なお、付言すると、立花隆さんの後継書として、駒ヶ嶺朋子著「死の医学」集英社、2022年 が挙げられます。死後意識存続論にも丁寧に配慮しながら基本的に唯物論を採っているという点は同じですが、臨死体験や体外離脱について最新の脳医学が紹介されています。
・死後意識存続論
人間は心臓や脳が活動を中止すると臨終となり、死が訪れます。その後、遺体を火葬場で焼いて遺骨となり、それを墓地に納骨します。目に見えるものは、それだけです。唯物論を採ると、人間は死で終わりで、それ以上発展する余地がありません。
一方、死後意識存続論を採ると(死後意識存続を仮定すると)、たとえば、次のような広大な分野が広がっています。
・臨死体験
・体外離脱(幽体離脱)
・憑依、除霊
・霊言(霊界通信)
・霊界見聞
・霊聴
・生まれ変わり(再生、転生)
・胎内記憶
・前世療法
ただし、これらは、客観性(誰もが同じように見れる等)、再現性(同じ条件でもう一度見れる等)がないため、客観的証拠に乏しいということが言えます。そのため、唯物論からは、これらは脳の(未知の)働き、幻覚、精神病、思い込み、錯覚などによるものと言われます。しかし、これらについては、過去から現在まで、文献などに多くの記録・研究が残っています。

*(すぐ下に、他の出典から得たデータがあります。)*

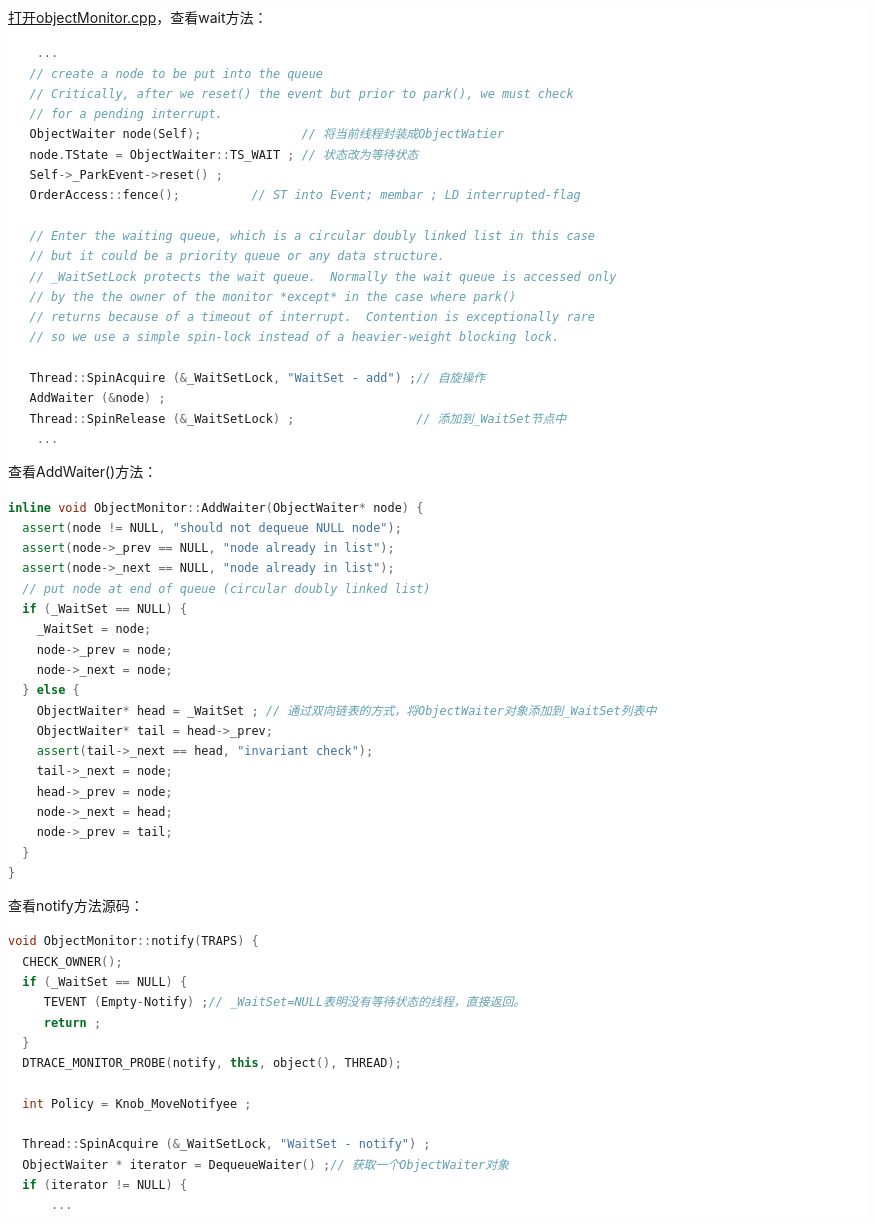 [打开objectMonitor.cpp](http://hg.openjdk.java.net/jdk8u/jdk8u/hotspot/file/9deea71d83dd/src/share/vm/runtime/objectMonitor.cpp)，查看wait方法：

```c++
 	...
   // create a node to be put into the queue
   // Critically, after we reset() the event but prior to park(), we must check
   // for a pending interrupt.
   ObjectWaiter node(Self);		  		 // 将当前线程封装成ObjectWatier
   node.TState = ObjectWaiter::TS_WAIT ; // 状态改为等待状态
   Self->_ParkEvent->reset() ;
   OrderAccess::fence();          // ST into Event; membar ; LD interrupted-flag

   // Enter the waiting queue, which is a circular doubly linked list in this case
   // but it could be a priority queue or any data structure.
   // _WaitSetLock protects the wait queue.  Normally the wait queue is accessed only
   // by the the owner of the monitor *except* in the case where park()
   // returns because of a timeout of interrupt.  Contention is exceptionally rare
   // so we use a simple spin-lock instead of a heavier-weight blocking lock.

   Thread::SpinAcquire (&_WaitSetLock, "WaitSet - add") ;// 自旋操作
   AddWaiter (&node) ;
   Thread::SpinRelease (&_WaitSetLock) ;				 // 添加到_WaitSet节点中
	...
```

查看AddWaiter()方法：

```c++
inline void ObjectMonitor::AddWaiter(ObjectWaiter* node) {
  assert(node != NULL, "should not dequeue NULL node");
  assert(node->_prev == NULL, "node already in list");
  assert(node->_next == NULL, "node already in list");
  // put node at end of queue (circular doubly linked list)
  if (_WaitSet == NULL) {
    _WaitSet = node;
    node->_prev = node;
    node->_next = node;
  } else {
    ObjectWaiter* head = _WaitSet ; // 通过双向链表的方式，将ObjectWaiter对象添加到_WaitSet列表中
    ObjectWaiter* tail = head->_prev;
    assert(tail->_next == head, "invariant check");
    tail->_next = node;
    head->_prev = node;
    node->_next = head;
    node->_prev = tail;
  }
}
```

查看notify方法源码：

```c++
void ObjectMonitor::notify(TRAPS) {
  CHECK_OWNER();
  if (_WaitSet == NULL) {
     TEVENT (Empty-Notify) ;// _WaitSet=NULL表明没有等待状态的线程，直接返回。
     return ;
  }
  DTRACE_MONITOR_PROBE(notify, this, object(), THREAD);

  int Policy = Knob_MoveNotifyee ;

  Thread::SpinAcquire (&_WaitSetLock, "WaitSet - notify") ;
  ObjectWaiter * iterator = DequeueWaiter() ;// 获取一个ObjectWaiter对象
  if (iterator != NULL) {
      ...
```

その中には、本当のもの(死後意識存続を示しているもの)もあるのではないかと思うのです。
私(寺田)が、それらの研究の中で、特筆すべきと考えているのは、近代スピリチュアリズムです(矢作直樹著「人は死なない」パジリコ、2011年に、近代スピリチュアリズムの歴史が簡潔にまとめられています)。
スピリチュアリズムの中でも、その内容を知っておくべきと感じるのは、古代霊シルバー・バーチの霊言です(日本では、近藤千雄さんの翻訳で読むことができます。)。